Comment expliquer, sinon, le délitement progressif de la force probante de l'humanisme, le désarçonnement dans lequel nous plonge l'obligation de l'expliquer et la banalisation de la recherche du bouc-émissaire. Si les déclarations particulièrement graves et choquantes d'un Roland Dumas (antisémitisme) ou d'un Roger Cukierman (anti musulmanisme) ont été possibles chez ces hommes de grande qualité par ailleurs, cela en dit long sur le fait que, dans certaines situations, l'humaniste baisse la garde et ne sait plus où il habite !
Certes, les barbaries commises par Daech, par Boko Haram qui remisent celles d'Al-Qaïda au second plan, provoquent colères et dégouts. Mais s'aperçoit-on qu'elles sont l'aboutissement macabre d'une chaîne d'actes d'intolérance qui commence là où se pratique le premier refus de l'altérité.
L'esprit de renoncement ?
Renoncerions-nous à défendre ce qui ne nous apparaîtrait plus maintenant que comme un idéal alors qu'il a été la réalité de nos sociétés éclairées depuis le XVIII° siècle ?
Nous laisserions-nous persuader que nos systèmes politiques qui en sont issus et qui professent la liberté garantie par l'égalité en droit seraient devenus obsolètes ?
Seions-nous prêts à troquer la fraternité contre la promotion de droits distincts, communautaires, déterminés en fonction de critères particuliers, raciaux, sexués, etc. ?

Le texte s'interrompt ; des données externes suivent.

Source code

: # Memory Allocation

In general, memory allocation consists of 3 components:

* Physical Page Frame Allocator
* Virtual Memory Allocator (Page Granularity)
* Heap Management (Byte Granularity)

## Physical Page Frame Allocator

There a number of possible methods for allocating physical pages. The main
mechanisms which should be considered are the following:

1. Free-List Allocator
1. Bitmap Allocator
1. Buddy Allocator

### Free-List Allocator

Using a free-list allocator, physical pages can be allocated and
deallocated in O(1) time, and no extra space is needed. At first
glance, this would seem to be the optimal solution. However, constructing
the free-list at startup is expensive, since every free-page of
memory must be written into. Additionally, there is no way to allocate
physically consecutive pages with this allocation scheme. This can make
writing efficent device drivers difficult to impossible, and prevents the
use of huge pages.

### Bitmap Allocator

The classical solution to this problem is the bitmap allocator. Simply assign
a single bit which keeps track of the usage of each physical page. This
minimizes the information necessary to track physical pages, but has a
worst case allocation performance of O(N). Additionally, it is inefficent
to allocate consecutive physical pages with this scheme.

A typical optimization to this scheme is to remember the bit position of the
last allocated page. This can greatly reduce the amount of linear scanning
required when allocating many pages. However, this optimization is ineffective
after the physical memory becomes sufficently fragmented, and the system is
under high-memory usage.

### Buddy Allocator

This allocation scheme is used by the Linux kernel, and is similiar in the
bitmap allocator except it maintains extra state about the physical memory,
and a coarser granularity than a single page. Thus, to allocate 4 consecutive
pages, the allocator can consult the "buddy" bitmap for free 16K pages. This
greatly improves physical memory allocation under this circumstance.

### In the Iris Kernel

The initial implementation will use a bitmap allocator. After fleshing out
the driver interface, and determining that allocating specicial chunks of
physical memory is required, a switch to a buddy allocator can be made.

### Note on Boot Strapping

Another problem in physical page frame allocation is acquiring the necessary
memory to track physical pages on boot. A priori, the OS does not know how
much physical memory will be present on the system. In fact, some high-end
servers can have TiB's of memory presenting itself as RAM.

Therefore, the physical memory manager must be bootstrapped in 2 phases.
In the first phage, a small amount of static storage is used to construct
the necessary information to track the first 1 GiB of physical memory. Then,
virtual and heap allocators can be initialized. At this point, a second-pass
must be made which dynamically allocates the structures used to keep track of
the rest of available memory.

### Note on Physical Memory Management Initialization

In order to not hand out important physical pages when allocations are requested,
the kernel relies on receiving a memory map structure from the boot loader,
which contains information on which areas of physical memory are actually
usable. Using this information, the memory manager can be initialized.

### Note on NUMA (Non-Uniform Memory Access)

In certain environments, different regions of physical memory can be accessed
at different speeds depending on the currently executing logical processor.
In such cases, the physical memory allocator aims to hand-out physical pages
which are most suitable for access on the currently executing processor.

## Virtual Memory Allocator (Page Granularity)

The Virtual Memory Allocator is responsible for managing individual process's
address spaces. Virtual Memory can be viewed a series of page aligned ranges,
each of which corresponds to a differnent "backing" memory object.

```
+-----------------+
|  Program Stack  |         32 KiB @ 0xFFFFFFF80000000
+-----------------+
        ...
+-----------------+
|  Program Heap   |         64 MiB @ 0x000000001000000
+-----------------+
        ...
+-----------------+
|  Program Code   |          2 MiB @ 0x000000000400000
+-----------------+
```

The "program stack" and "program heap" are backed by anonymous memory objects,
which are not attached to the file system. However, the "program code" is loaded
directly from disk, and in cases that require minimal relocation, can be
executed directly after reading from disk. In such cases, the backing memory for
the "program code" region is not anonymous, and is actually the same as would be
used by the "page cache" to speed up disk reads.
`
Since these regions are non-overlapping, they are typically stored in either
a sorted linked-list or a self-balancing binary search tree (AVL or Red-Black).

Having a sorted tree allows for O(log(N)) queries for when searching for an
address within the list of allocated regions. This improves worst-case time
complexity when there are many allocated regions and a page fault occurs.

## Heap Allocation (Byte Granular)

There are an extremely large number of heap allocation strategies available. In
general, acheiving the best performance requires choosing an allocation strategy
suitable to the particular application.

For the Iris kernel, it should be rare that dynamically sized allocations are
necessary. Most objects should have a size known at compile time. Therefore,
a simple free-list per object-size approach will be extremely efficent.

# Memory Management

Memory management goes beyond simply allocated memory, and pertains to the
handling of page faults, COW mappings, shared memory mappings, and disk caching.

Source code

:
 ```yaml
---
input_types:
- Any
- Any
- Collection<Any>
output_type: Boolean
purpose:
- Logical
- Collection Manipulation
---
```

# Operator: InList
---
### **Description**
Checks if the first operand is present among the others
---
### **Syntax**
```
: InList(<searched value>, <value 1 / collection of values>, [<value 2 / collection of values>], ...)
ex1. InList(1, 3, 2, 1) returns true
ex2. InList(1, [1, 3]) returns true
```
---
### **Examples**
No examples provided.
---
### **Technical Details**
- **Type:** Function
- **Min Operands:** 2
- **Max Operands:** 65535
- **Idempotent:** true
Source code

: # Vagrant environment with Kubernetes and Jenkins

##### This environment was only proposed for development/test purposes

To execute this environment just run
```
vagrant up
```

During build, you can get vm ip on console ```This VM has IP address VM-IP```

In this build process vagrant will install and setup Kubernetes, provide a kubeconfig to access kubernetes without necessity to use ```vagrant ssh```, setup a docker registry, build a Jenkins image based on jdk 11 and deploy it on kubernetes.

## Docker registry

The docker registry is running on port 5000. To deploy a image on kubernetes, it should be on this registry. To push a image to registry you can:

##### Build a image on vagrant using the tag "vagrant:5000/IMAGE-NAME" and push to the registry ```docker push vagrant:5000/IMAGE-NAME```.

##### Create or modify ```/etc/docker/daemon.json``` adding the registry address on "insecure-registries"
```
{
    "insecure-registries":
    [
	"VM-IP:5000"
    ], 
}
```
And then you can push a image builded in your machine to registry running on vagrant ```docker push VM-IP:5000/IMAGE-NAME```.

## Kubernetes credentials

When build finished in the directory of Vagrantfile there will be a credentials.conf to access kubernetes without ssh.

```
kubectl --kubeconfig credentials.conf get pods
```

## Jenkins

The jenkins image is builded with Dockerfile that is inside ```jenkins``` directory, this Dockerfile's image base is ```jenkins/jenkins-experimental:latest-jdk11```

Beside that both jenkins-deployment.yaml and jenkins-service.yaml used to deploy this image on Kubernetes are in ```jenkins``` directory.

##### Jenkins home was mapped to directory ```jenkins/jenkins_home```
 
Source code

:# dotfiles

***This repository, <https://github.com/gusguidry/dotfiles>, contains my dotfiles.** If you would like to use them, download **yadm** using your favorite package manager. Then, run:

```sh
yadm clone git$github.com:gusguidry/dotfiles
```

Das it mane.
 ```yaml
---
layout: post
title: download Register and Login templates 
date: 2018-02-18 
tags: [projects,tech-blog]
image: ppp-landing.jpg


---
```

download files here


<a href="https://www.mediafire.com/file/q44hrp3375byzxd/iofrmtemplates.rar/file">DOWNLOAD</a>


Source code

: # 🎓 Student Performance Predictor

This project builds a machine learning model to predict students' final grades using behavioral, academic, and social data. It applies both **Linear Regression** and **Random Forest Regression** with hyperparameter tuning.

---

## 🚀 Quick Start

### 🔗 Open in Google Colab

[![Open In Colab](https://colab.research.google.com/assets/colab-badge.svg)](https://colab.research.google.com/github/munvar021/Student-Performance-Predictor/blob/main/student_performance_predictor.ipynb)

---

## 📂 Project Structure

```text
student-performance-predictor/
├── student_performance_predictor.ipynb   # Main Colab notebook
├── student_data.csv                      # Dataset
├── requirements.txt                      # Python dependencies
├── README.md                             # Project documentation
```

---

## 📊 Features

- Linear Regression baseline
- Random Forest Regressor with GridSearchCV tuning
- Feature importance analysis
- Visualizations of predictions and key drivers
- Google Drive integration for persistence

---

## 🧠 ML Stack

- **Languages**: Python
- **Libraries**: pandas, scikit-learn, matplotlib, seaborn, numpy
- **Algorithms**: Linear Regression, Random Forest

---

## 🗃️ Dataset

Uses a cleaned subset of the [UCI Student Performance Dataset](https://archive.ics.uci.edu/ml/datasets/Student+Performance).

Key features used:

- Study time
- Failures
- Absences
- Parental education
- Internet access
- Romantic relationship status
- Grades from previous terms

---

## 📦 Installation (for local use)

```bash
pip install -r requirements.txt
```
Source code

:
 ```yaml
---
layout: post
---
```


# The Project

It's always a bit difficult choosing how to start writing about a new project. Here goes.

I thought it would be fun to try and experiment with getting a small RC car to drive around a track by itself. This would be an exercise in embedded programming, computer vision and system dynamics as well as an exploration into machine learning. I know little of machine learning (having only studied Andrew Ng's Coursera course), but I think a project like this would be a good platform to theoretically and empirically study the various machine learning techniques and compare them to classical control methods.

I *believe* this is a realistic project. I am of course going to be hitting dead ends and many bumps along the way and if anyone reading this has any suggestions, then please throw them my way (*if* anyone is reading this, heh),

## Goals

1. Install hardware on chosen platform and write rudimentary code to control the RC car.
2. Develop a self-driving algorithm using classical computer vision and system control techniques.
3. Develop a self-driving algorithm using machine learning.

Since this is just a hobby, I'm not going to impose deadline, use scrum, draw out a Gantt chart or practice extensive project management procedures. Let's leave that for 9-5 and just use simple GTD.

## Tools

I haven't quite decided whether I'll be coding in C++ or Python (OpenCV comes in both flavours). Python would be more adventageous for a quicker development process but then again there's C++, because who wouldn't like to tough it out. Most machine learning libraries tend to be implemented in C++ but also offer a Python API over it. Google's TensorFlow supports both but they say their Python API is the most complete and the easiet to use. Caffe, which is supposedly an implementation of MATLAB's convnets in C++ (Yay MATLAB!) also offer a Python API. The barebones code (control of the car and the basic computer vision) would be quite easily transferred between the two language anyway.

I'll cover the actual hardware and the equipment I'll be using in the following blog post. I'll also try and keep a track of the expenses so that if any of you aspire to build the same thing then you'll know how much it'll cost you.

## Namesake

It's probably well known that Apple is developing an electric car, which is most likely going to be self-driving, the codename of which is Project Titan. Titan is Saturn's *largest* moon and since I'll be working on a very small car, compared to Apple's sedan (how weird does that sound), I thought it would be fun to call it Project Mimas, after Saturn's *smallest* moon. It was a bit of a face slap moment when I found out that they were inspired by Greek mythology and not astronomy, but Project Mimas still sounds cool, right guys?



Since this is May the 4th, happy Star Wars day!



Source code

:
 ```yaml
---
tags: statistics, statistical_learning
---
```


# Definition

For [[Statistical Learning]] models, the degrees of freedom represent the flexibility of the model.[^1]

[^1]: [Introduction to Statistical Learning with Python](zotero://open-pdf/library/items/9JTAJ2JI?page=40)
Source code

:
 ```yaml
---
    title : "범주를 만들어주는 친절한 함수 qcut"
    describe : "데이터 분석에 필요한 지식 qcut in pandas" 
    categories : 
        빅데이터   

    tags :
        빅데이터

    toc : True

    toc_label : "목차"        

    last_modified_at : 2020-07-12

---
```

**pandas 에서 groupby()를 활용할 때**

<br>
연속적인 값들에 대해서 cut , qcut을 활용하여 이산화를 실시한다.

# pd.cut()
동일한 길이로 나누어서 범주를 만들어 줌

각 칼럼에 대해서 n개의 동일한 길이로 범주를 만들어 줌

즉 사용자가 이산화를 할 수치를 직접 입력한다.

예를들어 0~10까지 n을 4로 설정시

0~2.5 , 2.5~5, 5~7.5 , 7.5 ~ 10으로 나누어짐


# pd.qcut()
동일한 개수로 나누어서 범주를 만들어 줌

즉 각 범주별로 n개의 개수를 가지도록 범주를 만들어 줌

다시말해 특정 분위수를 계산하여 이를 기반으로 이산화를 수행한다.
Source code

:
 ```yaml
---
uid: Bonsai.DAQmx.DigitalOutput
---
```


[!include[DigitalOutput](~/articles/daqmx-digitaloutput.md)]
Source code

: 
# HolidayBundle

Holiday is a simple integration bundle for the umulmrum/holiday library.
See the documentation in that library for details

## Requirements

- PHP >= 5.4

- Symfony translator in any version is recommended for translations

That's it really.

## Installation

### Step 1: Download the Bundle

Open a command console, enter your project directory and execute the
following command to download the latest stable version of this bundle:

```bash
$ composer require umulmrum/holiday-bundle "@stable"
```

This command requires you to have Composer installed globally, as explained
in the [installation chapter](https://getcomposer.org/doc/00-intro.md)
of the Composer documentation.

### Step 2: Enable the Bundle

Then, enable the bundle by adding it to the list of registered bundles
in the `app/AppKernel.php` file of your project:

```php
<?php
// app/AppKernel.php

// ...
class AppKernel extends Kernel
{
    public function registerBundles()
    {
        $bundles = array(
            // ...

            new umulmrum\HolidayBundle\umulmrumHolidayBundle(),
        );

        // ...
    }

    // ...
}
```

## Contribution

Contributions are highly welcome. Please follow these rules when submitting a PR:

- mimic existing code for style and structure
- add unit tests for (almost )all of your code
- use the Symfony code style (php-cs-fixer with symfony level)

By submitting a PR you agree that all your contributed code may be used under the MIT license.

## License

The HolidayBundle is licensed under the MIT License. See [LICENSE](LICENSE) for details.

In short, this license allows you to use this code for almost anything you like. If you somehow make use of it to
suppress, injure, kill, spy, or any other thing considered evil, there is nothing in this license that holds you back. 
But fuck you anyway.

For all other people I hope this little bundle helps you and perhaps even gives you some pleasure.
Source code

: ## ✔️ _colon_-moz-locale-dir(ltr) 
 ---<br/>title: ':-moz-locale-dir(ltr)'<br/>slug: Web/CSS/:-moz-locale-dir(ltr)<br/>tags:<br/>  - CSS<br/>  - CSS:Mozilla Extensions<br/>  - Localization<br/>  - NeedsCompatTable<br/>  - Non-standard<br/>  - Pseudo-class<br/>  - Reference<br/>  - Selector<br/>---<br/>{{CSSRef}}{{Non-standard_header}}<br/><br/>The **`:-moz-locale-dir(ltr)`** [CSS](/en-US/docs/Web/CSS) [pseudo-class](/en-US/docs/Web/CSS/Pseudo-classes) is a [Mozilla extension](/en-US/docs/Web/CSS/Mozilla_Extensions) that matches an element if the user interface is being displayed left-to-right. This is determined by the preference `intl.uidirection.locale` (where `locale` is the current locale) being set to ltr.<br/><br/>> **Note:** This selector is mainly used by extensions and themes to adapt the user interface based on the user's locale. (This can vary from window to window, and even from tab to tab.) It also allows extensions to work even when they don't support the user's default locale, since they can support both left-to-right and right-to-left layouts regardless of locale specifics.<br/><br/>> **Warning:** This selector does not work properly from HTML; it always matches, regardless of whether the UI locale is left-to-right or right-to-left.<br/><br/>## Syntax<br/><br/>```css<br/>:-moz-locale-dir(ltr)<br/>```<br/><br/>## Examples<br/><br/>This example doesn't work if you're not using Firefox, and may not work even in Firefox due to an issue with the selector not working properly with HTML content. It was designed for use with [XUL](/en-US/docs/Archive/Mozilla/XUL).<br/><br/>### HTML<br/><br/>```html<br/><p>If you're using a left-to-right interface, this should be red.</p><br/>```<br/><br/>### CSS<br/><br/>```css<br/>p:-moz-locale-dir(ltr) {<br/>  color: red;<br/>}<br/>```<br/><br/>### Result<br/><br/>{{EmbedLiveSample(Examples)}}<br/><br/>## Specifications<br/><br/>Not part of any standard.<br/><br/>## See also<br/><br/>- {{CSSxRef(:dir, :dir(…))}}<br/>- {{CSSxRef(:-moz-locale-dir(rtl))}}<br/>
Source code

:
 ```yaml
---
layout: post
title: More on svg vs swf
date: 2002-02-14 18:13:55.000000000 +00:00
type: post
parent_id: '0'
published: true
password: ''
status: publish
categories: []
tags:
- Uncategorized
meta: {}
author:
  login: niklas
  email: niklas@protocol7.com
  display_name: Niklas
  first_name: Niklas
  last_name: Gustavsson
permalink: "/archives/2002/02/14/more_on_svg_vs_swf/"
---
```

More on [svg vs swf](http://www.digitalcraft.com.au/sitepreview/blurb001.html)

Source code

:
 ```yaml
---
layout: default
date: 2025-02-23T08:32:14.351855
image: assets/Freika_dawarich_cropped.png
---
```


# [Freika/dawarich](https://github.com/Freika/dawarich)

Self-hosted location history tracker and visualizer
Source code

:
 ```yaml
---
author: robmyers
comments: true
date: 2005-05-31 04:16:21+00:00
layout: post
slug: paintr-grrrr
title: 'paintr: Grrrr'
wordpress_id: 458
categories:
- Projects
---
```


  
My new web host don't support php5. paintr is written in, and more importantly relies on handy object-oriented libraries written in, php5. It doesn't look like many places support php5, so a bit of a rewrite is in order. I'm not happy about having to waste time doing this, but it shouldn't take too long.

Dit comme cela, on répondra bien évidemment non parce que chacune et chacun aura en mémoire les images de la barbarie, diffusées sur internet. Mais revenons à cette idée de "chaîne", alors peut-être devrait-on réexaminer beaucoup des actes du quotidien auxquels nous ne pretons pas nécessairement attention. Renoncer ce serait accepter de banaliser.
Sommes-nous "tous Charlie" ?
Les 7, 8 et 9 janvier ont provoqué le 11 janvier. Et si plus de quatre millions de françaises, de français mais combien de centaines de milliers de par le monde se sont mobilisés autour du refus de ces assassinats en scandant chacun "je suis Charlie", force est de constater depuis que celles et ceux qui ne l'étaient pas commencent à le dire, plus ou moins haut, plus ou moins fort mais de plus en plus nombreux !
Patrick Pelloux fait souvent remarquer que le 11 janvier, on disait "je suis Charlie" et non pas "Je suis Charlie Hebdo" ! En effet, ce n'est pas une ligne éditoriale que l'on soutenait mais un principe, la liberté d'expression, que l'on défendait. C'est une différence majeure qu'à moins d'un amalgame, on ne peut pas nier.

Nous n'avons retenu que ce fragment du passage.